* TASK GOAL
Wherever a picture appears in the listing below, leave it out and reproduce the rest exactly.

* MATERIAL FOR THE TASK
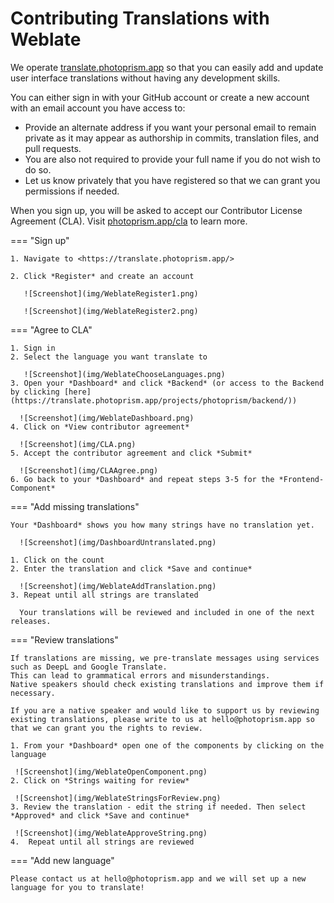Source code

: # Contributing Translations with Weblate

We operate [translate.photoprism.app](https://translate.photoprism.app/) so that you can easily add and update user interface translations without having any development skills.

You can either sign in with your GitHub account or create a new account with an email account you have access to:

- Provide an alternate address if you want your personal email to remain private as it may appear as authorship in commits, translation files, and pull requests.
- You are also not required to provide your full name if you do not wish to do so.
- Let us know privately that you have registered so that we can grant you permissions if needed.

When you sign up, you will be asked to accept our Contributor License Agreement (CLA). Visit [photoprism.app/cla](https://photoprism.app/cla) to learn more.

=== "Sign up"

    1. Navigate to <https://translate.photoprism.app/>

    2. Click *Register* and create an account

       ![Screenshot](img/WeblateRegister1.png)

       ![Screenshot](img/WeblateRegister2.png)


=== "Agree to CLA"
    
    1. Sign in 
    2. Select the language you want translate to

       ![Screenshot](img/WeblateChooseLanguages.png)
    3. Open your *Dashboard* and click *Backend* (or access to the Backend by clicking [here](https://translate.photoprism.app/projects/photoprism/backend/))

      ![Screenshot](img/WeblateDashboard.png)
    4. Click on *View contributor agreement*

      ![Screenshot](img/CLA.png)
    5. Accept the contributor agreement and click *Submit*

      ![Screenshot](img/CLAAgree.png)
    6. Go back to your *Dashboard* and repeat steps 3-5 for the *Frontend-Component*

=== "Add missing translations"
    
    Your *Dashboard* shows you how many strings have no translation yet.

      ![Screenshot](img/DashboardUntranslated.png)

    1. Click on the count
    2. Enter the translation and click *Save and continue*

      ![Screenshot](img/WeblateAddTranslation.png)
    3. Repeat until all strings are translated
    
      Your translations will be reviewed and included in one of the next releases.

=== "Review translations"
    
    If translations are missing, we pre-translate messages using services such as DeepL and Google Translate. 
    This can lead to grammatical errors and misunderstandings. 
    Native speakers should check existing translations and improve them if necessary.

    If you are a native speaker and would like to support us by reviewing existing translations, please write to us at hello@photoprism.app so that we can grant you the rights to review.
    
    1. From your *Dashboard* open one of the components by clicking on the language

     ![Screenshot](img/WeblateOpenComponent.png)
    2. Click on *Strings waiting for review*

     ![Screenshot](img/WeblateStringsForReview.png)
    3. Review the translation - edit the string if needed. Then select *Approved* and click *Save and continue*

     ![Screenshot](img/WeblateApproveString.png)
    4.  Repeat until all strings are reviewed
=== "Add new language"

    Please contact us at hello@photoprism.app and we will set up a new language for you to translate!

* EXERCISE SOLUTION
Source code

: # Contributing Translations with Weblate

We operate [translate.photoprism.app](https://translate.photoprism.app/) so that you can easily add and update user interface translations without having any development skills.

You can either sign in with your GitHub account or create a new account with an email account you have access to:

- Provide an alternate address if you want your personal email to remain private as it may appear as authorship in commits, translation files, and pull requests.
- You are also not required to provide your full name if you do not wish to do so.
- Let us know privately that you have registered so that we can grant you permissions if needed.

When you sign up, you will be asked to accept our Contributor License Agreement (CLA). Visit [photoprism.app/cla](https://photoprism.app/cla) to learn more.

=== "Sign up"

    1. Navigate to <https://translate.photoprism.app/>

    2. Click *Register* and create an account

       ![Screenshot](img/WeblateRegister1.png)

       ![Screenshot](img/WeblateRegister2.png)


=== "Agree to CLA"
    
    1. Sign in 
    2. Select the language you want translate to

       ![Screenshot](img/WeblateChooseLanguages.png)
    3. Open your *Dashboard* and click *Backend* (or access to the Backend by clicking [here](https://translate.photoprism.app/projects/photoprism/backend/))

      ![Screenshot](img/WeblateDashboard.png)
    4. Click on *View contributor agreement*

      ![Screenshot](img/CLA.png)
    5. Accept the contributor agreement and click *Submit*

      ![Screenshot](img/CLAAgree.png)
    6. Go back to your *Dashboard* and repeat steps 3-5 for the *Frontend-Component*

=== "Add missing translations"
    
    Your *Dashboard* shows you how many strings have no translation yet.

      ![Screenshot](img/DashboardUntranslated.png)

    1. Click on the count
    2. Enter the translation and click *Save and continue*

      ![Screenshot](img/WeblateAddTranslation.png)
    3. Repeat until all strings are translated
    
      Your translations will be reviewed and included in one of the next releases.

=== "Review translations"
    
    If translations are missing, we pre-translate messages using services such as DeepL and Google Translate. 
    This can lead to grammatical errors and misunderstandings. 
    Native speakers should check existing translations and improve them if necessary.

    If you are a native speaker and would like to support us by reviewing existing translations, please write to us at hello@photoprism.app so that we can grant you the rights to review.
    
    1. From your *Dashboard* open one of the components by clicking on the language

     ![Screenshot](img/WeblateOpenComponent.png)
    2. Click on *Strings waiting for review*

     ![Screenshot](img/WeblateStringsForReview.png)
    3. Review the translation - edit the string if needed. Then select *Approved* and click *Save and continue*

     ![Screenshot](img/WeblateApproveString.png)
    4.  Repeat until all strings are reviewed
=== "Add new language"

    Please contact us at hello@photoprism.app and we will set up a new language for you to translate!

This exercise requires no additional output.